NDM1, la nouvelle bactérie ultra-résistante



Une nouvelle bactérie ultra-résistante prénommée NDM1 ne répondrait presque pas aux antibiotiques. Cette bactérie a été importée par le biais du tourisme médical en Asie.


NDM1, la nouvelle bactérie ultra-résistante







NDM1 résisterait à presque tous les antibiotiques, cette bactérie a été découverte dans les hôpitaux londoniens, c'est ce que révèle une étude publiée dans la revue The Lancet. Elle aurait été ramenée d'Asie avec le tourisme médical.

Le NDM1 (New Delhi métallo-beta-lactamase) est un gène codant pour une enzyme conférant aux bactéries porteuses la capacité à résister à tous les antibiotiques, elle se loge dans le tube digestif des patients au cours d'hospitalisations. Elle a été identifiée une première fois chez un patient suédois en 2009 qui avait été hospitalisé en Inde. Aujourd'hui, 37 patients au Royaume-Uni ont contracté cette bactérie lors de voyage en Inde ou Pakistan pour subir une opération de chirurgie esthétique.

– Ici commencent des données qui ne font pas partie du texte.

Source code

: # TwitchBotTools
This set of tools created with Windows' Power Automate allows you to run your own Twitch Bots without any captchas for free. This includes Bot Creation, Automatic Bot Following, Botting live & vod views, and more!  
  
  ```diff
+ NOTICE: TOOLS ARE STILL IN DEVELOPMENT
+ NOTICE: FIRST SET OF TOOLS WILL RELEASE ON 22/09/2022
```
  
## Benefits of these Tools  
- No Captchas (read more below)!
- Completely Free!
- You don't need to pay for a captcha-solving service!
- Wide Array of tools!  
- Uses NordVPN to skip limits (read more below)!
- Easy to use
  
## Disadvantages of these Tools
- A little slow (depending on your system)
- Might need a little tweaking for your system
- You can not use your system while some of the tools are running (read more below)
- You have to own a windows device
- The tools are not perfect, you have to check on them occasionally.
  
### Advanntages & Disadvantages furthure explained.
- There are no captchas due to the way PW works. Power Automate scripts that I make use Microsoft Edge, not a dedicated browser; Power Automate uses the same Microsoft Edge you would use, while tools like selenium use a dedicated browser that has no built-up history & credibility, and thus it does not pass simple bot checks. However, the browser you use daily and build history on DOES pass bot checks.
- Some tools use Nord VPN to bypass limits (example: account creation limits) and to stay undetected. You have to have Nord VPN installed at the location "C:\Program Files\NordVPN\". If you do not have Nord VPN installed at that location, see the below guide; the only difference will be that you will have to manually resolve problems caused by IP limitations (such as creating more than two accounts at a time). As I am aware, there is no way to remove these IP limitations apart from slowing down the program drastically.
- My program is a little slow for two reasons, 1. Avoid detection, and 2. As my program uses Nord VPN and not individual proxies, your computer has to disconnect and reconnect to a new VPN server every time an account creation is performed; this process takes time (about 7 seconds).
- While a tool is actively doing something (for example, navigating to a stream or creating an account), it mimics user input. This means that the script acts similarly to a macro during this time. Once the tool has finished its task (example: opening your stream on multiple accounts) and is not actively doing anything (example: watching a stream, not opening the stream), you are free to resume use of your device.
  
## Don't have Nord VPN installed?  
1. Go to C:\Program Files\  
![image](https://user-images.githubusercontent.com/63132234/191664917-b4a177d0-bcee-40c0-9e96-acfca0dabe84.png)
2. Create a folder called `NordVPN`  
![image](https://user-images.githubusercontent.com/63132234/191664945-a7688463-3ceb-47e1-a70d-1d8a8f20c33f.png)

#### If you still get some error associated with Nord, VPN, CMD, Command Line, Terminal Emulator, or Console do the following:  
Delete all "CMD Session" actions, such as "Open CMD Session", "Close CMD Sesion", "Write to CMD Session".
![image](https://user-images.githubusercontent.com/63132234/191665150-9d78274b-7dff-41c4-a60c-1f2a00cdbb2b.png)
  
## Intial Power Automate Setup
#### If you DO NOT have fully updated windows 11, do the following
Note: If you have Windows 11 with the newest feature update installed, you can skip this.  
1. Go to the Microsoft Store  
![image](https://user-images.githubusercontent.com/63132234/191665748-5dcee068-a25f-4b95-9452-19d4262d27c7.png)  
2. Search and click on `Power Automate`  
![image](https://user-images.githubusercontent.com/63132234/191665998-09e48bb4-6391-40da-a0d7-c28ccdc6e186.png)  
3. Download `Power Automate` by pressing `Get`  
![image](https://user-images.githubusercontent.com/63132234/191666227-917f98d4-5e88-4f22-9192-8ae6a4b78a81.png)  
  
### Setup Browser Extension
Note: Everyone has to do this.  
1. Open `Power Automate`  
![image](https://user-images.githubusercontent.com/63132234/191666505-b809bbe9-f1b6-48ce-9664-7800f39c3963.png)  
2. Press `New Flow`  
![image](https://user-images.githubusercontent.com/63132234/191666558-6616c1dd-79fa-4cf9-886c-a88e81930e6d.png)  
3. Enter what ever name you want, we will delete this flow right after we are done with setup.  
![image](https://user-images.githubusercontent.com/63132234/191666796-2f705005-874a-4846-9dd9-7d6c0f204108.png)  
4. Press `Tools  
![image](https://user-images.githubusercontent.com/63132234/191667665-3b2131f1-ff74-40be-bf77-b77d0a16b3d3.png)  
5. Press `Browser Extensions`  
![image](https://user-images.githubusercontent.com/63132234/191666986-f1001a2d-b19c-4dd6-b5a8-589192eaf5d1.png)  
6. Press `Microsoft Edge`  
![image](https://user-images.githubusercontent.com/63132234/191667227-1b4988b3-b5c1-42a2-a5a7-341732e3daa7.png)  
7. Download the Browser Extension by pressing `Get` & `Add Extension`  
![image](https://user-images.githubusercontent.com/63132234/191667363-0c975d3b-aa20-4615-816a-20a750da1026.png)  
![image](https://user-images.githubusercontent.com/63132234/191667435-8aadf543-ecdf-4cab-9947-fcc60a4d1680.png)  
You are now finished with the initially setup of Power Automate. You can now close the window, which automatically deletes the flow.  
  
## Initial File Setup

une surveillance médicale mondiale

Pour les auteurs de l'étude "le NDM1 pourrait devenir un problème de santé publique mondial, il confère une résistance à pratiquement tous types d'antibiotiques, même ceux généralement réservés aux traitement des infections les plus sévères et les plus résistantes"

"Il faut mettre en place un mécanisme de surveillance à l'échelle de la planète et de nouveaux antibiotiques originaux ciblant ce genre de bactéries" ajoute l'auteur de l'étude. Cette surveillance devrait être mise en place rapidement. En effet, le tourisme médical, Européens et Américains en Asie, pourrait croitre de 30% dans les cinq prochaines années ce qui pourrait répandre le NDM1 dans le monde.


Samedi 14 Août 2010 - 07:57
Bacterie NDM-1

Qu'est ce que la bacterie NDM1 ?

La bactérie NDM-1 est résistante à tous les antibiotiques, y compris aux carbapénèmes qui sont dotés d’un pouvoir élevé anti-bactérien. Cette « superbactérie » a infecté plusieurs personnes dans le monde, et causée de nombreux décès.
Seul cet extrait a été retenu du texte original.